Not content with breathing new life into the Western genre with Django Unchained (we remember, the D is silent) Quentin Tarantino returns to the genre once more with The Hateful Eight.
Shot in 70mm (available in a few selected cinemas around the world) The Hateful Eight fills every single frame with beautiful scene after beautiful scene. Even when the blood rolls, it still looks stunning. To date, this is easily one of the finest looking Tarantino movies ever and an incredibly authentic looking cast round things off.
The movie itself revolves around a bounty hunter and his bounty ending up in a cabin which already has a few guests sheltering from the oncoming monster blizzard outside. All isn’t what it seems however and the movie twists and turns in what turns out to almost be a classic whodunnit.
The cast are as large as the stunning snow capped vistas, with Samuel L Jackson, Kurt Russell and Jennifer Jason Leigh being front and center for much of the movie. Russell is in his element here, complete with giant walrus mustache, he genuinely is a joy to watch and is entirely consumed by his character, John Ruth. Jackson, while looking slightly out of place for the time period, as a serious bad ass is equally wonderful. Both characters share some fantastic one liners and humour, dark as it may be, is rife throughout.

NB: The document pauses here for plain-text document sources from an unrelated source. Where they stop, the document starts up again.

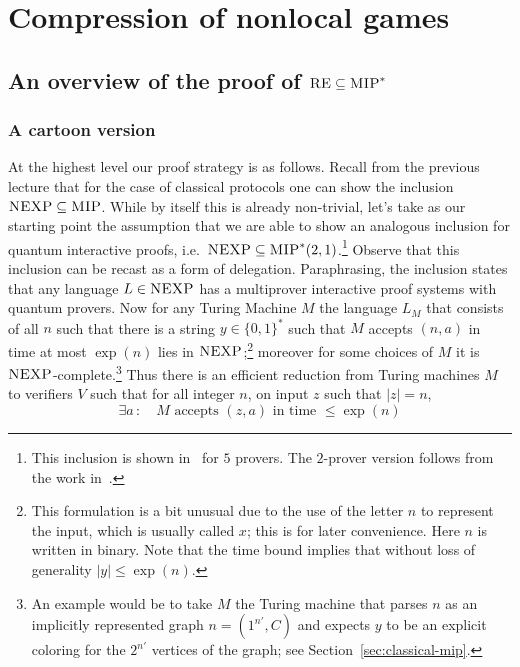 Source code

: \chapter{Compression of nonlocal games}


\section{An overview of the proof of $\textsc{RE}\subseteq \textsc{MIP}^*$}


\subsection{A cartoon version}
\label{sec:cartoon}

At the highest level our proof strategy is as follows. Recall from the previous lecture that for the case of classical protocols one can show the inclusion $\textsc{NEXP} \subseteq \textsc{MIP}$. While by itself this is already non-trivial, let's take as our starting point the assumption that we are able to show an analogous inclusion for quantum interactive proofs, i.e.\ $\textsc{NEXP} \subseteq \textsc{MIP}^*(2,1)$.\footnote{This inclusion is shown in~\cite{ito2012multi} for $5$ provers. The $2$-prover version follows from the work in~\cite{ji2020quantum}.} Observe that this inclusion can be recast as a form of delegation. Paraphrasing, the inclusion states that any language $L\in \textsc{NEXP}$ has a multiprover interactive proof systems with quantum provers. Now for any Turing Machine $M$ the language $L_M $ that consists of all  $n$  such that there is a string $y\in\{0,1\}^*$ such that $M$ accepts $(n,a)$ in time at most $\exp(n)$ lies in $\textsc{NEXP}$;\footnote{This formulation is a bit unusual due to the use of the letter $n$ to represent the input, which is usually called $x$; this is for later convenience.  Here $n$ is written in binary. Note that the time bound implies that without loss of generality $|y|\leq \exp(n)$.} moreover for some choices of $M$ it is $\textsc{NEXP}$-complete.\footnote{An example would be to take $M$ the Turing machine that parses $n$ as an implicitly represented graph $n=(1^{n'},C)$ and expects $y$ to be an explicit coloring for the $2^{n'}$ vertices of the graph; see Section~\ref{sec:classical-mip}.} Thus there is an efficient reduction from Turing machines $M$ to verifiers $V$ such that for all integer $n$, on input $z$ such that $|z|=n$, 
\begin{equation}\label{eq:cond-nexp-1}
 \exists a\,:\quad\text{$M$ accepts $(z,a)$ in time $\leq \exp(n)$}
\end{equation}
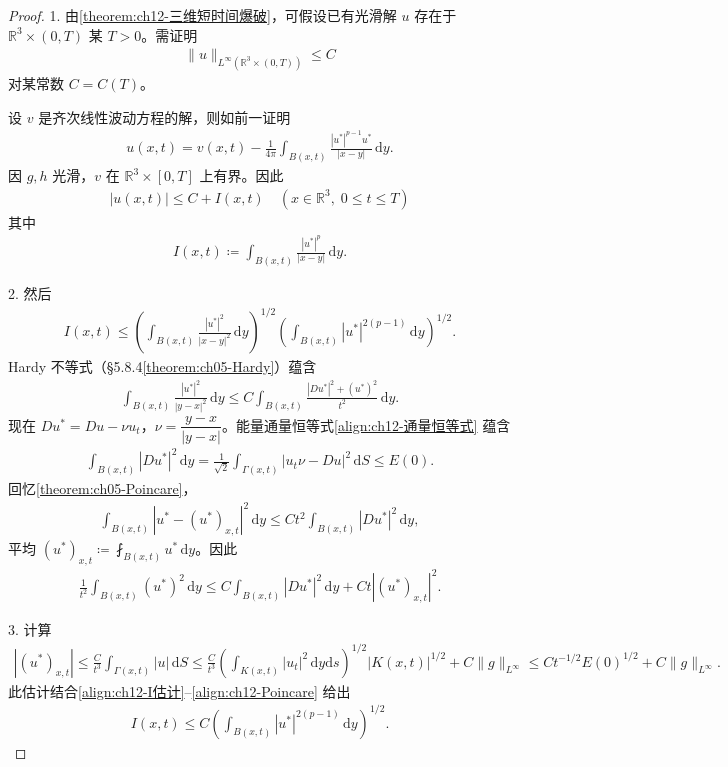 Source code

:\documentclass[../../main.tex]{subfiles}
\begin{document}
\begin{proof}
1. 由\cref{theorem:ch12-三维短时间爆破}，可假设已有光滑解 $u$ 存在于 $\mathbb{R}^3\times(0,T)$ 某 $T>0$。需证明
\begin{align*}
\|u\|_{L^\infty(\mathbb{R}^3\times(0,T))}\leqslant C
\end{align*}
对某常数 $C=C(T)$。

设 $v$ 是齐次线性波动方程的解，则如前一证明
\begin{align*}
u(x,t)=v(x,t)-\frac{1}{4\pi}\int_{B(x,t)}\frac{|u^*|^{p-1}u^*}{|x-y|}\,\mathrm{d}y.
\end{align*}
因 $g,h$ 光滑，$v$ 在 $\mathbb{R}^3\times[0,T]$ 上有界。因此
\begin{align}
|u(x,t)|\leqslant C+I(x,t) \quad (x\in\mathbb{R}^3,\;0\leqslant t\leqslant T)
\label{align:ch12-u界}
\end{align}
其中
\begin{align*}
I(x,t)\coloneqq\int_{B(x,t)}\frac{|u^*|^p}{|x-y|}\,\mathrm{d}y.
\end{align*}

2. 然后
\begin{align}
I(x,t)\leqslant\left(\int_{B(x,t)}\frac{|u^*|^2}{|x-y|^2}\,\mathrm{d}y\right)^{1/2}\left(\int_{B(x,t)}|u^*|^{2(p-1)}\,\mathrm{d}y\right)^{1/2}.
\label{align:ch12-I估计}
\end{align}
Hardy 不等式（\S5.8.4\cref{theorem:ch05-Hardy}）蕴含
\begin{align*}
\int_{B(x,t)}\frac{|u^*|^2}{|y-x|^2}\,\mathrm{d}y\leqslant C\int_{B(x,t)}\frac{|Du^*|^2+(u^*)^2}{t^2}\,\mathrm{d}y.
\end{align*}
现在 $Du^*=Du-\nu u_t$，$\nu=\dfrac{y-x}{|y-x|}$。能量通量恒等式\eqref{align:ch12-通量恒等式} 蕴含
\begin{align*}
\int_{B(x,t)}|Du^*|^2\,\mathrm{d}y=\frac{1}{\sqrt{2}}\int_{\Gamma(x,t)}|u_t\nu-Du|^2\,\mathrm{d}S\leqslant E(0).
\end{align*}
回忆\cref{theorem:ch05-Poincare}，
\begin{align*}
\int_{B(x,t)}|u^*-(u^*)_{x,t}|^2\,\mathrm{d}y\leqslant Ct^2\int_{B(x,t)}|Du^*|^2\,\mathrm{d}y,
\end{align*}
平均 $(u^*)_{x,t}\coloneqq\fint_{B(x,t)}u^*\,\mathrm{d}y$。因此
\begin{align}
\frac{1}{t^2}\int_{B(x,t)}(u^*)^2\,\mathrm{d}y\leqslant C\int_{B(x,t)}|Du^*|^2\,\mathrm{d}y+Ct|(u^*)_{x,t}|^2.
\label{align:ch12-Poincare}
\end{align}

3. 计算
\begin{align*}
|(u^*)_{x,t}|\leqslant\frac{C}{t^3}\int_{\Gamma(x,t)}|u|\,\mathrm{d}S\leqslant\frac{C}{t^3}\left(\int_{K(x,t)}|u_t|^2\,\mathrm{d}y\mathrm{d}s\right)^{1/2}|K(x,t)|^{1/2}+C\|g\|_{L^\infty}\leqslant Ct^{-1/2}E(0)^{1/2}+C\|g\|_{L^\infty}.
\end{align*}
此估计结合\eqref{align:ch12-I估计}--\eqref{align:ch12-Poincare} 给出
\begin{align}
I(x,t)\leqslant C\left(\int_{B(x,t)}|u^*|^{2(p-1)}\,\mathrm{d}y\right)^{1/2}.
\label{align:ch12-I最终}
\end{align}


\end{proof}
\end{document}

The rest of the cast, again, are another delight. Tim Roth, Michael Madsen, Demián Bichir, Bruce Dern and in particular Walter Goggins are just spectacular. The whole cast are incredibly organic and bounce off each other with ease, making The Hateful Eight a delicious feast for the eyes in more ways than one.
As good as the cast are however, on a rare occasion, the dialogue is incredibly wooden and some scenes play out like a high school play as opposed to an accomplished movie, especially around the middle. But it’s a small gripe and the movie soon dusts itself down and trundles along to an absolutely fantastic finale. However, said fantastic finale is only let down by going a bit overboard. There were a number of endpoints, but Tarantino kept ramping things up and up and up. Again it’s minor niggle, in a finale that is gripping and completely fucked up.
Tarantino says he only has a few movies left in him and it’s quite apparent that he’s trying a few new things here, and for the best part they work and work well. But, as beautiful as the movie is, there is only so many long, lingering shots of horses pulling a coach through the snow that one can stomach. These dragged out, albeit well shot scenes, are more like a fucking Christmas Budweiser ad than a movie. Again, another small gripe. And it’s only the small things that restrain The Hateful Eight from being a classic.
It’s certainly one of Tarantino’s better movies, granted it’s a bit too long. A few less 70mm horse and snow scenes and some dialogue shaving would have made this perfect. Either way, it’s gripping stuff and does an incredible job of pulling an audience into a snowy Wyoming and in particular a stunning and authentic looking cabin. Definitely worth a watch! The Hateful Great!